Leadership sources say that the bill Senate Majority Harry Reid is now presenting to the Democratic caucus would save the government $127 billion over the next ten years. Actual federal outlays would be $847 billion. The money would go to expanding Medicaid and creating subsidies for the purchase of private health insurance, extending coverage to 31 million Americans who might not otherwise have it. That's 94 percent of legal residents.
This is precisely the sort of score that Reid wanted and, undoubtedly, it will play well politically. But it's worth remembering that the Washington establishment's priorities don't always match up with the country's. This is a lot less money than the House is proposing to spend. That could reflect aggressive cost control features in the bill. Or it could reflect a decision to cut corners, by covering fewer people and/or providing lesser coverage.
So stay tuned, as more details become available. (I'll try to post short updates on my twitter account, @jcohntnr, through the evening.)

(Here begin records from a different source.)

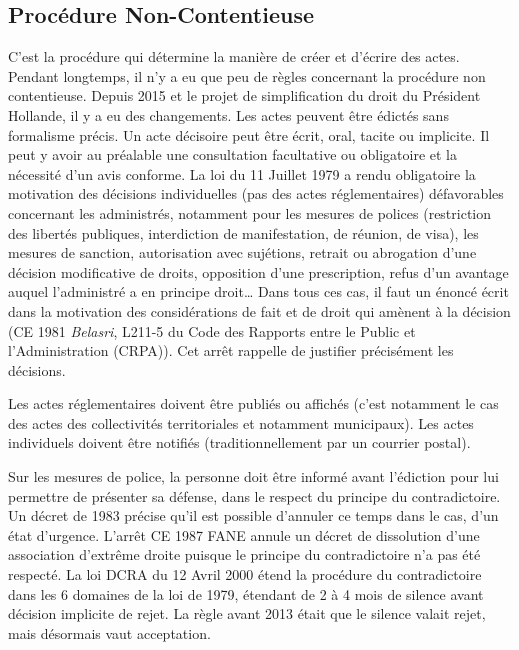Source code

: \documentclass[math]{cours}
\begin{document}
\subsection{Procédure Non-Contentieuse}
C'est la procédure qui détermine la manière de créer et d'écrire des actes.
Pendant longtemps, il n'y a eu que peu de règles concernant la procédure non contentieuse.
Depuis 2015 et le projet de simplification du droit du Président Hollande, il y a eu des changements.
Les actes peuvent être édictés sans formalisme précis. Un acte décisoire peut être écrit, oral, tacite ou implicite.
Il peut y avoir au préalable une consultation facultative ou obligatoire et la nécessité d'un avis conforme.
La loi du 11 Juillet 1979 a rendu obligatoire la motivation des décisions individuelles (pas des actes réglementaires) défavorables concernant les administrés, notamment pour les mesures de polices (restriction des libertés publiques, interdiction de manifestation, de réunion, de visa), les mesures de sanction, autorisation avec sujétions, retrait ou abrogation d'une décision modificative de droits, opposition d'une prescription, refus d'un avantage auquel l'administré a en principe droit\ldots
Dans tous ces cas, il faut un énoncé écrit dans la motivation des considérations de fait et de droit qui amènent à la décision (CE 1981 \emph{Belasri}, L211-5 du Code des Rapports entre le Public et l'Administration (CRPA)).
Cet arrêt rappelle de justifier précisément les décisions.

Les actes réglementaires doivent être publiés ou affichés (c'est notamment le cas des actes des collectivités territoriales et notamment municipaux).
Les actes individuels doivent être notifiés (traditionnellement par un courrier postal).

Sur les mesures de police, la personne doit être informé avant l'édiction pour lui permettre de présenter sa défense, dans le respect du principe du contradictoire.
Un décret de 1983 précise qu'il est possible d'annuler ce temps dans le cas, d'un état d'urgence.
L'arrêt CE 1987 FANE annule un décret de dissolution d'une association d'extrême droite puisque le principe du contradictoire n'a pas été respecté.
La loi DCRA du 12 Avril 2000 étend la procédure du contradictoire dans les 6 domaines de la loi de 1979, étendant de 2 à 4 mois de silence avant décision implicite de rejet.
La règle avant 2013 était que le silence valait rejet, mais désormais vaut acceptation.
\end{document}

Updates: A Senate source reports leadership is already "booking time" for members this weekend--that is, scheduling turns in the chair, to preside over the chamber while some poor soul reads the entire bill. (I still think this is an opportunity Democrats should seize.)
Ezra Klein reports that the bill actually saves an additional $650 billion in the second decade. Wow. That's a big number. I'm curious to see how, exactly, it does that. (Update within update: Inflation has a little something to do with it.)
Jeffrey Young of The Hill has details on the abortion language. Reid modified it, but didn't embrace the Stupak amendment.